* [Required action]:
From the records below, extract only the lines running from the line with "3. **谋略**：架构师要" to the line with "1. **第一是技术敏感性*", both lines included, reproducing them exactly.

* [Data extracts]:

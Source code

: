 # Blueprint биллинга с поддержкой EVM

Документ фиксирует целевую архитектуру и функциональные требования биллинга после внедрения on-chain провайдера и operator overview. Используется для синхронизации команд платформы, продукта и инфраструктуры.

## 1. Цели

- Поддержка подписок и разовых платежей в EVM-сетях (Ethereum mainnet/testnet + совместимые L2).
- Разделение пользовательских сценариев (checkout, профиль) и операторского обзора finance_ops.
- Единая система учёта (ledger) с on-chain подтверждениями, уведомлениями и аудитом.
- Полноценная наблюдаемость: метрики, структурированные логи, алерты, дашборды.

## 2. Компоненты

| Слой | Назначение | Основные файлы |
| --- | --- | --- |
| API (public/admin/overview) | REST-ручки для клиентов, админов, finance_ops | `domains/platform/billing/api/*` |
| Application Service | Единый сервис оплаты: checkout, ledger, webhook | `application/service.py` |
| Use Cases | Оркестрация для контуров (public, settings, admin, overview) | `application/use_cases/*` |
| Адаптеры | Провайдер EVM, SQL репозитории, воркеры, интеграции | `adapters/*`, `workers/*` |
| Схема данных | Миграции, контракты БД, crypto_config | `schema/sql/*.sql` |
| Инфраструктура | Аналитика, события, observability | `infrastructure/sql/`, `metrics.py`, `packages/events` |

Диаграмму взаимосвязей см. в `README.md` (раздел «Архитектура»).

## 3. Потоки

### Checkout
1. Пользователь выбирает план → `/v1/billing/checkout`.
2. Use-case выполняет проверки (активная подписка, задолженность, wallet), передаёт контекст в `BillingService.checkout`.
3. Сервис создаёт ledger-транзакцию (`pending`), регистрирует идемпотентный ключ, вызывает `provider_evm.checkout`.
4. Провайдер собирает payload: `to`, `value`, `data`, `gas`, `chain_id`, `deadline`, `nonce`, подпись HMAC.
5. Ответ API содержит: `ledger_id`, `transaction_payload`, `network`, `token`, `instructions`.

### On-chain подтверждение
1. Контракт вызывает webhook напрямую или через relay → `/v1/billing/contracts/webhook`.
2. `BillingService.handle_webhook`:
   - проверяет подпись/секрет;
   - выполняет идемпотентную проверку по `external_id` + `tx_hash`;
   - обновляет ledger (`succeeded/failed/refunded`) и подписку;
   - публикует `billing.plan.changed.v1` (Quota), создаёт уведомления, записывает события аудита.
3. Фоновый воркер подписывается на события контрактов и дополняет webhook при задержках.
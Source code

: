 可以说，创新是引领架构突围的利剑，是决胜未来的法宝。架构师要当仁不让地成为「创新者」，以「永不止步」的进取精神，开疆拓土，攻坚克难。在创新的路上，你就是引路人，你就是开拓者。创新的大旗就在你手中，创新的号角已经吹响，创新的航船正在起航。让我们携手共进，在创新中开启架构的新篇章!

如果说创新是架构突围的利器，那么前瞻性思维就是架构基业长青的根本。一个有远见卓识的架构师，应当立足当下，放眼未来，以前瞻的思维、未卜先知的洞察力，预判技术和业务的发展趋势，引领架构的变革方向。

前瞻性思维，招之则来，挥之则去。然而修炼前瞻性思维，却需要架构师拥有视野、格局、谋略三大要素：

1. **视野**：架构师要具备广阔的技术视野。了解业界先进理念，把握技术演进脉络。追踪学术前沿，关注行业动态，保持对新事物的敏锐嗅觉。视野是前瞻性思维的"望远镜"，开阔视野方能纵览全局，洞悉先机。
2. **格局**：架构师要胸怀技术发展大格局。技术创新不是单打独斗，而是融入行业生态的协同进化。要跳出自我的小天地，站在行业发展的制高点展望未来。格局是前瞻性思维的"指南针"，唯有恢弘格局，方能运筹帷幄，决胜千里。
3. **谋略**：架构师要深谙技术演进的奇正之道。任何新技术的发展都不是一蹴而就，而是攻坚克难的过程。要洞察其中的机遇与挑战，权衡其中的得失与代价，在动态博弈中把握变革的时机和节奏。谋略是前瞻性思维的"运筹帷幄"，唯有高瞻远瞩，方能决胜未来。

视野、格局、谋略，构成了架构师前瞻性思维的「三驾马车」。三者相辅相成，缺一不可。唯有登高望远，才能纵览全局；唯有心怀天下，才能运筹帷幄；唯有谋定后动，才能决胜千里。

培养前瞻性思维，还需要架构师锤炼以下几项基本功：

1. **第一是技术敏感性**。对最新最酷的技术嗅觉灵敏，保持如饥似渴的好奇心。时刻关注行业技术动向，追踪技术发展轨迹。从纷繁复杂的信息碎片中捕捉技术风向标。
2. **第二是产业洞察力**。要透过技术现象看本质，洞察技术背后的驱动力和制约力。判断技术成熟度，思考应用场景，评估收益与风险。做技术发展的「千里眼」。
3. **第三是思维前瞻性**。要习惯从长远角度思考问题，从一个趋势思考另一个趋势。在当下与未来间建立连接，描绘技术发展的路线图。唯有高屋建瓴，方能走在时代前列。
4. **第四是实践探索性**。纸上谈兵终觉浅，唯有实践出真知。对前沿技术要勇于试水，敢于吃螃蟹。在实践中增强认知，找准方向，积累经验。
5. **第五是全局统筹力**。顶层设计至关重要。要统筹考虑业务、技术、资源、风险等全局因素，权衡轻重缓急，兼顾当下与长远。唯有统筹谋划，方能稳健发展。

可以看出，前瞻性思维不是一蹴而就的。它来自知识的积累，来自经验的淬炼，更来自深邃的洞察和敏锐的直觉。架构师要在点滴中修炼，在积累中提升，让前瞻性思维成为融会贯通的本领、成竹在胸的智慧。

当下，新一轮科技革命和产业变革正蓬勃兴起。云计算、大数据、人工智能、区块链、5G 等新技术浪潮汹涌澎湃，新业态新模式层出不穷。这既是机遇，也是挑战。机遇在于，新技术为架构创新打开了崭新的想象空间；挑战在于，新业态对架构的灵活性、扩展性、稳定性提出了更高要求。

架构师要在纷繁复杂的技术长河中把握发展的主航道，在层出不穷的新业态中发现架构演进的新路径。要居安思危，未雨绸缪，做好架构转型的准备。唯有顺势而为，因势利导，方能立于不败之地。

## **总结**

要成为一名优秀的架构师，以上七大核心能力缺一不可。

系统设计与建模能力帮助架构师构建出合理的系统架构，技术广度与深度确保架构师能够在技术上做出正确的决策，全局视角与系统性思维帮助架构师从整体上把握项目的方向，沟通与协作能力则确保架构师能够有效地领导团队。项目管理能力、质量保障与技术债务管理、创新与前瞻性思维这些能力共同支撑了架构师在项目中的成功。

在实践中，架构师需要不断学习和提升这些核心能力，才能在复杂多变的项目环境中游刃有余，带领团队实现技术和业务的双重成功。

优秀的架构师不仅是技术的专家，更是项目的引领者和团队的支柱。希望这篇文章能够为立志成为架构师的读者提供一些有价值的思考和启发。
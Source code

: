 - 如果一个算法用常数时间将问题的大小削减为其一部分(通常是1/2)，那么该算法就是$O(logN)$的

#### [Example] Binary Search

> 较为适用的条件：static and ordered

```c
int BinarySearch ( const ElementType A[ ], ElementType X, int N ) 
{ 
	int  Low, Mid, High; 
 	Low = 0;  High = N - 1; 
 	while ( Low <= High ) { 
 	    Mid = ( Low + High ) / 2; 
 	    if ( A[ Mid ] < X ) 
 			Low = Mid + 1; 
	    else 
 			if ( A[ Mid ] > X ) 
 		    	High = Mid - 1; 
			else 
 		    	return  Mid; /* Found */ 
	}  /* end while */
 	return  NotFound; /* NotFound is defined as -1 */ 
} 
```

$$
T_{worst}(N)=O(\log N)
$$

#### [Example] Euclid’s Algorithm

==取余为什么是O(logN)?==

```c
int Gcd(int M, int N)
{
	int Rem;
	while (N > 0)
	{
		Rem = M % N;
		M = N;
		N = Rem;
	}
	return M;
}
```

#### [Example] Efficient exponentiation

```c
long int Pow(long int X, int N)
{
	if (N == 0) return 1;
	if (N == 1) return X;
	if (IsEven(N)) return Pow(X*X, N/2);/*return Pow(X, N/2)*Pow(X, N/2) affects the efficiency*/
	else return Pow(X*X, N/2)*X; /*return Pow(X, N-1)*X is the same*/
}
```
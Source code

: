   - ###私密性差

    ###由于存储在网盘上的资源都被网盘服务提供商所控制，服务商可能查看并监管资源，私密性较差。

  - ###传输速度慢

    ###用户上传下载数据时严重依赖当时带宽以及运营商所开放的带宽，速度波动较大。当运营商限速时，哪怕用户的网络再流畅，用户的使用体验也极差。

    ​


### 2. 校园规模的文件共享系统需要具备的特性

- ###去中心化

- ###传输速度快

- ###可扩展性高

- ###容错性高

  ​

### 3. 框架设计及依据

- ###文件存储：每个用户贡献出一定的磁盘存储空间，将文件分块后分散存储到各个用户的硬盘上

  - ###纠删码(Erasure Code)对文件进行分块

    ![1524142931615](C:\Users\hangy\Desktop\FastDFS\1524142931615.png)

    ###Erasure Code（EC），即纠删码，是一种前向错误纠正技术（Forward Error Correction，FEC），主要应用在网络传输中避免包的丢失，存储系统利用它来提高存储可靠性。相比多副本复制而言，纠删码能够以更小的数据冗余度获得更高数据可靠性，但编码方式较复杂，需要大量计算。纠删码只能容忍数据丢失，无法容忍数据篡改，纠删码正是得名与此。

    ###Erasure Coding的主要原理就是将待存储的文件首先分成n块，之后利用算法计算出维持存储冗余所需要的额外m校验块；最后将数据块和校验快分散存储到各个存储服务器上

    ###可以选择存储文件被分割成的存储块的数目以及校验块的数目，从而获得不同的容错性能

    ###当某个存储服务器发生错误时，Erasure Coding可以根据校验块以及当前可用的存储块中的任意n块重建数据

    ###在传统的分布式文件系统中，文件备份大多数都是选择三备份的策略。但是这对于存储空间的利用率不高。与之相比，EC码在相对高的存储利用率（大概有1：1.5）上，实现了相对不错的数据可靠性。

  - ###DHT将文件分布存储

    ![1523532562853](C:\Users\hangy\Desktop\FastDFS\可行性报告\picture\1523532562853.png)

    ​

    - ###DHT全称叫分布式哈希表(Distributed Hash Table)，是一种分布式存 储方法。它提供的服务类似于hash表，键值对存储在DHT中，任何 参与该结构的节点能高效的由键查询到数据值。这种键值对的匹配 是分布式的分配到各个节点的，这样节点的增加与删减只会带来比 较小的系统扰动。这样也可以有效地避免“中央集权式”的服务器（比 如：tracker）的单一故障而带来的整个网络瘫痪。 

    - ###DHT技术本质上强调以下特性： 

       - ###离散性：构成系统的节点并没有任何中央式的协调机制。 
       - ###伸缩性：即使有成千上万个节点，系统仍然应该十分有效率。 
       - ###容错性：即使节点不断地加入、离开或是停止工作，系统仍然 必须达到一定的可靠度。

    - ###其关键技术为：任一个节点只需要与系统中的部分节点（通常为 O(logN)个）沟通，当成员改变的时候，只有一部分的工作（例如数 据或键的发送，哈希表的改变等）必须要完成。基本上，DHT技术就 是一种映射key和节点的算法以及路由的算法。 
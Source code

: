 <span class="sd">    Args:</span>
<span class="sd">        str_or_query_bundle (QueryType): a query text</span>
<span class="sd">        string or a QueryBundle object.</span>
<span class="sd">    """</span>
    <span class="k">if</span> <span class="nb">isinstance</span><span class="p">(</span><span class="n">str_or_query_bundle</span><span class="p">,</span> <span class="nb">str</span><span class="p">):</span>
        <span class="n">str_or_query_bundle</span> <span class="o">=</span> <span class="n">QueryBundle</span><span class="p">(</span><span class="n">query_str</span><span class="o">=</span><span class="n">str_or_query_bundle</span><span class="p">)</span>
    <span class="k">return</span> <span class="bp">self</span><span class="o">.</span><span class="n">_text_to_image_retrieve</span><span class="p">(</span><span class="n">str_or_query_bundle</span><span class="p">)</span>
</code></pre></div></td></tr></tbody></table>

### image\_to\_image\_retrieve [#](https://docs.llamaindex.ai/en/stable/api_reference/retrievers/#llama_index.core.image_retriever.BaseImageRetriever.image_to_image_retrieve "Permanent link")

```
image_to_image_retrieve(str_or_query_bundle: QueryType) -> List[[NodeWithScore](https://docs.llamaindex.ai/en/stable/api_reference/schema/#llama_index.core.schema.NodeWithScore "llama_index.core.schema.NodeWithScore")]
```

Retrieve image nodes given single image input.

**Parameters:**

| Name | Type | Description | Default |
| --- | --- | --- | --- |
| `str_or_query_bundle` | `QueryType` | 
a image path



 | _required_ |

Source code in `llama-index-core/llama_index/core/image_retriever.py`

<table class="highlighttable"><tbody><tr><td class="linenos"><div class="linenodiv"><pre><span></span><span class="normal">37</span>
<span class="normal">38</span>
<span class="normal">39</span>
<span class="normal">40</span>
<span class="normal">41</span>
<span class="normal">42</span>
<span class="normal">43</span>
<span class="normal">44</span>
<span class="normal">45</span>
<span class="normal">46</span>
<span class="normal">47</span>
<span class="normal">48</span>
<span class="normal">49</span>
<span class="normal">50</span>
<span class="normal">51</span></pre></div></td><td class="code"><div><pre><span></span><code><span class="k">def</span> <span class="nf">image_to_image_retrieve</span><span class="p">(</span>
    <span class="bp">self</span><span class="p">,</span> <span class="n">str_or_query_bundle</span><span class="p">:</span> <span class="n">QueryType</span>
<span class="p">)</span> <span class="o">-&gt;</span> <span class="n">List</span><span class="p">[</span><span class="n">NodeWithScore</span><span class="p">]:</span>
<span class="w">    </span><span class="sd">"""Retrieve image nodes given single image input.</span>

* [Output of the exercise]:
3. **谋略**：架构师要深谙技术演进的奇正之道。任何新技术的发展都不是一蹴而就，而是攻坚克难的过程。要洞察其中的机遇与挑战，权衡其中的得失与代价，在动态博弈中把握变革的时机和节奏。谋略是前瞻性思维的"运筹帷幄"，唯有高瞻远瞩，方能决胜未来。

视野、格局、谋略，构成了架构师前瞻性思维的「三驾马车」。三者相辅相成，缺一不可。唯有登高望远，才能纵览全局；唯有心怀天下，才能运筹帷幄；唯有谋定后动，才能决胜千里。

培养前瞻性思维，还需要架构师锤炼以下几项基本功：

1. **第一是技术敏感性**。对最新最酷的技术嗅觉灵敏，保持如饥似渴的好奇心。时刻关注行业技术动向，追踪技术发展轨迹。从纷繁复杂的信息碎片中捕捉技术风向标。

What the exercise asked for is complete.